Friday, August 1, 2008

Kingdom Hearts II: Disney Adaptations

At least eighty percent of the plot of a Kingdom Hearts game comes from the Disney source material that was adapted in order to make the various worlds that Sora & co. visit on their road to finding their friends. So, it is vitally important that the adaptation from classic Disney movie to videogame stage is pulled off well. Unfortunately, I don't think the transformation went anywhere near as smoothly in Kingdom Hearts II as it did in the original Kingdom Hearts. Whereas Kingdom Hearts I creatively adapted the stories of the movies to better fit the gameplay and over-arching story of the game, Kingdom Hearts II usually resorted to simply re-treading the original plots of the movies (with the often glaring inclusion of Sora). As a result, I found the worlds of Kingdom Hearts II to be significantly lacking in comparison to those of the original game.

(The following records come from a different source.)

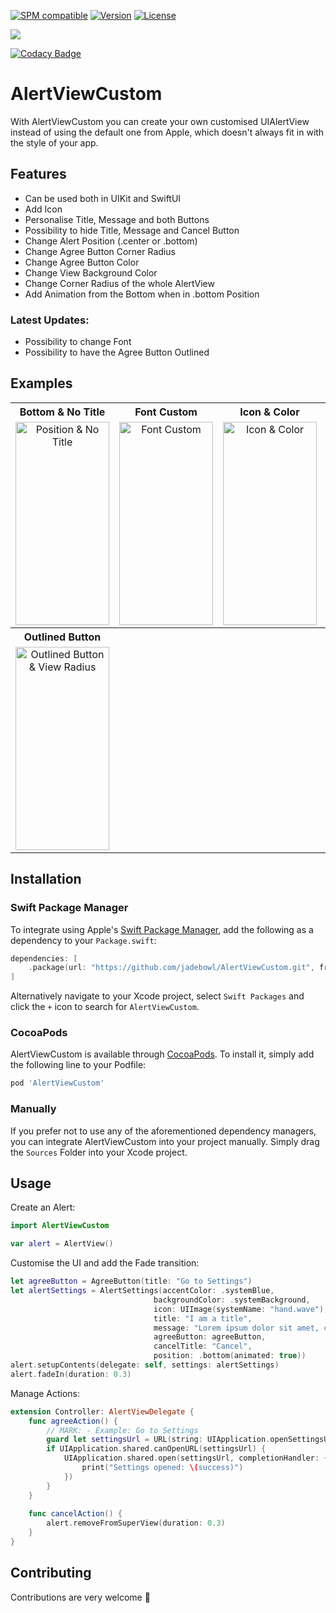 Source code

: [![SPM compatible](https://img.shields.io/badge/Swift%20Package%20Manager-compatible-brightgreen.svg)]([https://swift.org/package-manager/](https://github.com/apple/swift-package-manager))
[![Version](https://img.shields.io/cocoapods/v/AlertViewCustom.svg?style=flat)](https://cocoapods.org/pods/AlertViewCustom) 
[![License](https://img.shields.io/cocoapods/l/AlertViewCustom.svg?style=flat)](https://cocoapods.org/pods/AlertViewCustom)


[![](https://img.shields.io/endpoint?url=https%3A%2F%2Fswiftpackageindex.com%2Fapi%2Fpackages%2Fjadebowl%2FAlertViewCustom%2Fbadge%3Ftype%3Dplatforms)](https://swiftpackageindex.com/jadebowl/AlertViewCustom)

[![Codacy Badge](https://app.codacy.com/project/badge/Grade/85d7d6bc1ccb4666ab9ef5b251b27621)](https://app.codacy.com/gh/jadebowl/AlertViewCustom/dashboard?utm_source=gh&utm_medium=referral&utm_content=&utm_campaign=Badge_grade)


# AlertViewCustom

<p align="left">
With AlertViewCustom you can create your own customised UIAlertView instead of using the default one from Apple, which doesn't always fit in with the style of your app.
</p>

## Features
- Can be used both in UIKit and SwiftUI
- Add Icon
- Personalise Title, Message and both Buttons
- Possibility to hide Title, Message and Cancel Button
- Change Alert Position (.center or .bottom)
- Change Agree Button Corner Radius
- Change Agree Button Color
- Change View Background Color
- Change Corner Radius of the whole AlertView
- Add Animation from the Bottom when in .bottom Position

### Latest Updates:
- Possibility to change Font
- Possibility to have the Agree Button Outlined

## Examples
<table>
  <tr>
    <th>Bottom & No Title</th>
    <th>Font Custom</th>
    <th>Icon & Color</th>
    <th>One Button</th>
  </tr>
  <tr>
    <td align="center"><img src="https://i.ibb.co/pQhJpns/notitle.png" alt="Position & No Title" height="325" width="150"></td>
    <td align="center"><img src="https://i.ibb.co/MV2Y3KP/font.png" alt="Font Custom" height="325" width="150"></td>
    <td align="center"><img src="https://i.ibb.co/ZfqtykP/iconcolor.png" alt="Icon & Color" height="325" width="150"></td>
    <td align="center"><img src="https://i.ibb.co/RNQFVKF/onebutton.png" alt="One Button" height="325" width="150"></td>
  </tr>
   <tr>
    <th>Outlined Button</th>
    <th></th>
    <th></th>
    <th></th>
  </tr>
  <tr>
    <td align="center"><img src="https://i.ibb.co/YXjWGB2/outlinebutton.png" alt="Outlined Button & View Radius" height="325" width="150"></td>
   <td></td>
    <td></td>
    <td></td>
  </tr>
</table>

## Installation

### Swift Package Manager

To integrate using Apple's [Swift Package Manager](https://swift.org/package-manager/), add the following as a dependency to your `Package.swift`:

```swift
dependencies: [
    .package(url: "https://github.com/jadebowl/AlertViewCustom.git", from: "4.0.0")
]
```

Alternatively navigate to your Xcode project, select `Swift Packages` and click the `+` icon to search for `AlertViewCustom`.

### CocoaPods

AlertViewCustom is available through [CocoaPods](http://cocoapods.org). To install
it, simply add the following line to your Podfile:

```ruby
pod 'AlertViewCustom'
```

### Manually

If you prefer not to use any of the aforementioned dependency managers, you can integrate AlertViewCustom into your project manually. Simply drag the `Sources` Folder into your Xcode project.

## Usage

Create an Alert:
```swift
import AlertViewCustom

var alert = AlertView()
```

Customise the UI and add the Fade transition:
```swift
let agreeButton = AgreeButton(title: "Go to Settings")
let alertSettings = AlertSettings(accentColor: .systemBlue,
                                backgroundColor: .systemBackground,
                                icon: UIImage(systemName: "hand.wave"),
                                title: "I am a title",
                                message: "Lorem ipsum dolor sit amet, consectetuadipiscing elit, sed do eiusmod tempor incididunt ulabore et dolore magna aliqua.",
                                agreeButton: agreeButton,
                                cancelTitle: "Cancel",
                                position: .bottom(animated: true))
alert.setupContents(delegate: self, settings: alertSettings)
alert.fadeIn(duration: 0.3)
```

Manage Actions:
```swift
extension Controller: AlertViewDelegate {
    func agreeAction() {
        // MARK: - Example: Go to Settings
        guard let settingsUrl = URL(string: UIApplication.openSettingsURLString) else { return }
        if UIApplication.shared.canOpenURL(settingsUrl) {
            UIApplication.shared.open(settingsUrl, completionHandler: { (success) in
                print("Settings opened: \(success)")
            })
        }
    }
    
    func cancelAction() {
        alert.removeFromSuperView(duration: 0.3)
    }
}
```

## Contributing
Contributions are very welcome 🙌
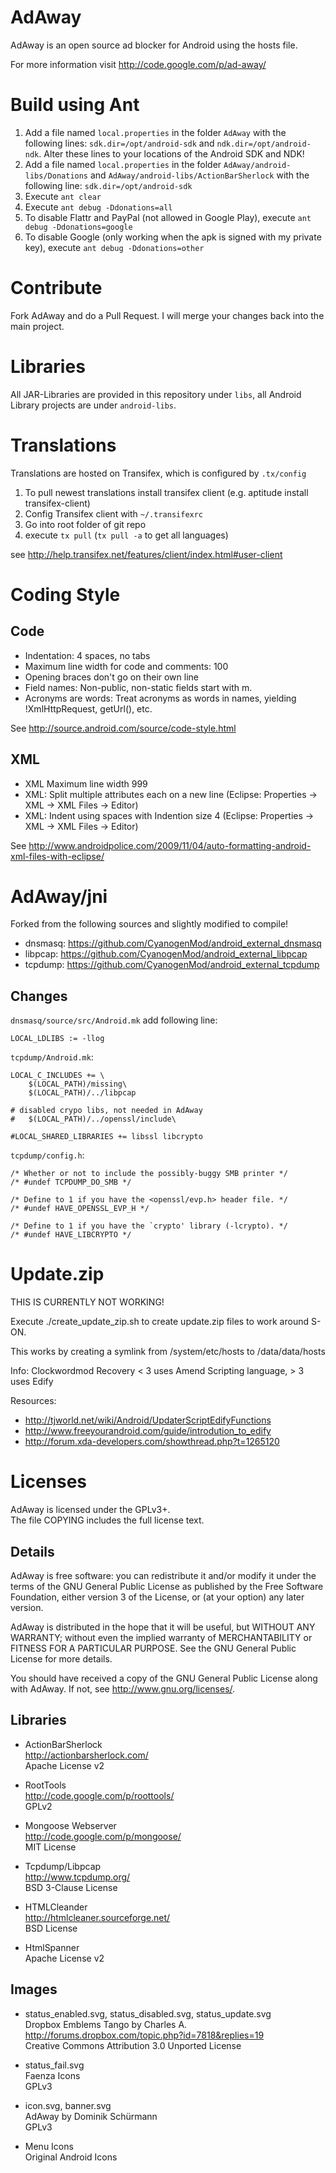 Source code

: # AdAway

AdAway is an open source ad blocker for Android using the hosts file. 

For more information visit http://code.google.com/p/ad-away/


# Build using Ant

1. Add a file named ``local.properties`` in the folder ``AdAway`` with the following lines:
``sdk.dir=/opt/android-sdk`` and ``ndk.dir=/opt/android-ndk``. Alter these lines to your locations of the Android SDK and NDK!
2. Add a file named ``local.properties`` in the folder ``AdAway/android-libs/Donations`` and ``AdAway/android-libs/ActionBarSherlock`` with the following line:
``sdk.dir=/opt/android-sdk``
3. Execute ```ant clear```
4. Execute ```ant debug -Ddonations=all```
5. To disable Flattr and PayPal (not allowed in Google Play), execute ```ant debug -Ddonations=google```
6. To disable Google (only working when the apk is signed with my private key), execute ```ant debug -Ddonations=other```

# Contribute

Fork AdAway and do a Pull Request. I will merge your changes back into the main project.

# Libraries

All JAR-Libraries are provided in this repository under ``libs``, all Android Library projects are under ``android-libs``.

# Translations

Translations are hosted on Transifex, which is configured by ``.tx/config``

1. To pull newest translations install transifex client (e.g. aptitude install transifex-client)
2. Config Transifex client with ``~/.transifexrc``
3. Go into root folder of git repo
4. execute ```tx pull``` (```tx pull -a``` to get all languages)

see http://help.transifex.net/features/client/index.html#user-client

# Coding Style

## Code
* Indentation: 4 spaces, no tabs
* Maximum line width for code and comments: 100
* Opening braces don't go on their own line
* Field names: Non-public, non-static fields start with m.
* Acronyms are words: Treat acronyms as words in names, yielding !XmlHttpRequest, getUrl(), etc.

See http://source.android.com/source/code-style.html

## XML
* XML Maximum line width 999
* XML: Split multiple attributes each on a new line (Eclipse: Properties -> XML -> XML Files -> Editor)
* XML: Indent using spaces with Indention size 4 (Eclipse: Properties -> XML -> XML Files -> Editor)

See http://www.androidpolice.com/2009/11/04/auto-formatting-android-xml-files-with-eclipse/


# AdAway/jni

Forked from the following sources and slightly modified to compile!

* dnsmasq:  https://github.com/CyanogenMod/android_external_dnsmasq
* libpcap: https://github.com/CyanogenMod/android_external_libpcap
* tcpdump: https://github.com/CyanogenMod/android_external_tcpdump

## Changes

``dnsmasq/source/src/Android.mk`` add following line:
```
LOCAL_LDLIBS := -llog
```

``tcpdump/Android.mk``:
```
LOCAL_C_INCLUDES += \
	$(LOCAL_PATH)/missing\
	$(LOCAL_PATH)/../libpcap

# disabled crypo libs, not needed in AdAway
#	$(LOCAL_PATH)/../openssl/include\

#LOCAL_SHARED_LIBRARIES += libssl libcrypto
```

``tcpdump/config.h``:
```
/* Whether or not to include the possibly-buggy SMB printer */
/* #undef TCPDUMP_DO_SMB */

/* Define to 1 if you have the <openssl/evp.h> header file. */
/* #undef HAVE_OPENSSL_EVP_H */

/* Define to 1 if you have the `crypto' library (-lcrypto). */
/* #undef HAVE_LIBCRYPTO */
```

# Update.zip

THIS IS CURRENTLY NOT WORKING!

Execute ./create_update_zip.sh to create update.zip files to work around S-ON.

This works by creating a symlink from /system/etc/hosts to /data/data/hosts

Info:
Clockwordmod Recovery < 3 uses Amend Scripting language, > 3 uses Edify

Resources:
* http://tjworld.net/wiki/Android/UpdaterScriptEdifyFunctions
* http://www.freeyourandroid.com/guide/introdution_to_edify
* http://forum.xda-developers.com/showthread.php?t=1265120

# Licenses
AdAway is licensed under the GPLv3+.  
The file COPYING includes the full license text.

## Details
AdAway is free software: you can redistribute it and/or modify
it under the terms of the GNU General Public License as published by
the Free Software Foundation, either version 3 of the License, or
(at your option) any later version.

AdAway is distributed in the hope that it will be useful,
but WITHOUT ANY WARRANTY; without even the implied warranty of
MERCHANTABILITY or FITNESS FOR A PARTICULAR PURPOSE.  See the
GNU General Public License for more details.

You should have received a copy of the GNU General Public License
along with AdAway.  If not, see <http://www.gnu.org/licenses/>.

## Libraries
* ActionBarSherlock  
  http://actionbarsherlock.com/  
  Apache License v2

* RootTools  
  http://code.google.com/p/roottools/  
  GPLv2

* Mongoose Webserver  
  http://code.google.com/p/mongoose/  
  MIT License

* Tcpdump/Libpcap  
  http://www.tcpdump.org/  
  BSD 3-Clause License

* HTMLCleander  
  http://htmlcleaner.sourceforge.net/  
  BSD License

* HtmlSpanner  
  Apache License v2

## Images
* status_enabled.svg, status_disabled.svg, status_update.svg  
  Dropbox Emblems Tango by Charles A.  
  http://forums.dropbox.com/topic.php?id=7818&replies=19  
  Creative Commons Attribution 3.0 Unported License

* status_fail.svg  
  Faenza Icons  
  GPLv3

* icon.svg, banner.svg  
  AdAway by Dominik Schürmann  
  GPLv3

* Menu Icons  
  Original Android Icons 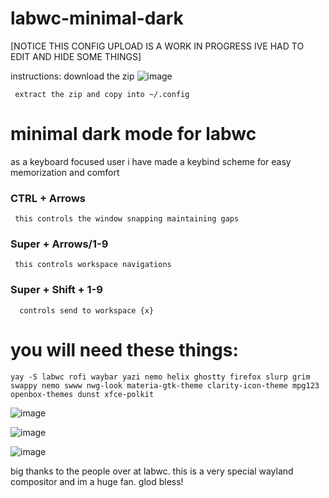 # labwc-minimal-dark

[NOTICE THIS CONFIG UPLOAD IS A WORK IN PROGRESS IVE HAD TO EDIT AND HIDE SOME THINGS]

instructions:
     download the zip
![image](https://github.com/user-attachments/assets/5c6eab28-1899-4d94-b54a-ad500aa62829)

     extract the zip and copy into ~/.config

# minimal dark mode for labwc

as a keyboard focused user i have made a keybind scheme for easy memorization and comfort

### CTRL + Arrows
     this controls the window snapping maintaining gaps

### Super + Arrows/1-9
     this controls workspace navigations

### Super + Shift + 1-9
      controls send to workspace {x}

# you will need these things:
```
yay -S labwc rofi waybar yazi nemo helix ghostty firefox slurp grim swappy nemo swww nwg-look materia-gtk-theme clarity-icon-theme mpg123 openbox-themes dunst xfce-polkit
```
![image](https://github.com/user-attachments/assets/c3dc7dc6-ed7d-4821-9a09-c455f8f0a90c)

![image](https://github.com/user-attachments/assets/97a2ad79-0f56-420d-be4c-281f6d1a9910)

![image](https://github.com/user-attachments/assets/3cbb2f27-2e53-486d-9f65-b82deda79e23)

big thanks to the people over at labwc. this is a very special wayland compositor and im a huge fan. glod bless!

The biggest problem with a slavish retelling of the original movie's plot is that it is impossible to capture the feel of a movie within the confines of a video game. Movies and video-games are very different mediums with very different needs and different tools at their disposal. In particular, unless a developer painstakingly recreates every last detail from a movie scene in video-game cutscene form, that scene will have less impact in the game than it did in the original movie. Since it is virtually impossible to do this without resorting to expensive FMVs (or replaying clips from the original movie), trying to recreate the original emotional impact of a movie (particularly classic Disney movies loaded with nostalgia for a lot of players) is a hopeless endeavor. This problem is made worse by a particular quirk of the videogame medium: players generally don't like watching cutscenes without gameplay interspersed to break it up. Because of these factors, game developers cannot entertain players by simply bombarding them with cut-scene versions of familiar movie scenes.

Sadly, Kingdom Hearts II often did resort to just this approach. The most egregious offender is KH II's Atlantica stage, which at one point retells more than 70% of the movie's plot in thirty minutes of cut-scene broken up only by a quick chance to save and a three minute interactive cut-scene event. While not as bad, many of the other KH II worlds similarly tried to compress the plots of entire movies into hour and a half long stages (Mulan and Pirates of the Caribbean are notable examples). However, they also tried to tell most of the main plots of these movies, and relied heavily on cut-scenes in order to do so. The result is a lot of relatively short stages that feel like the cliff-notes versions of the classic movies and are too light on exploration and serious action.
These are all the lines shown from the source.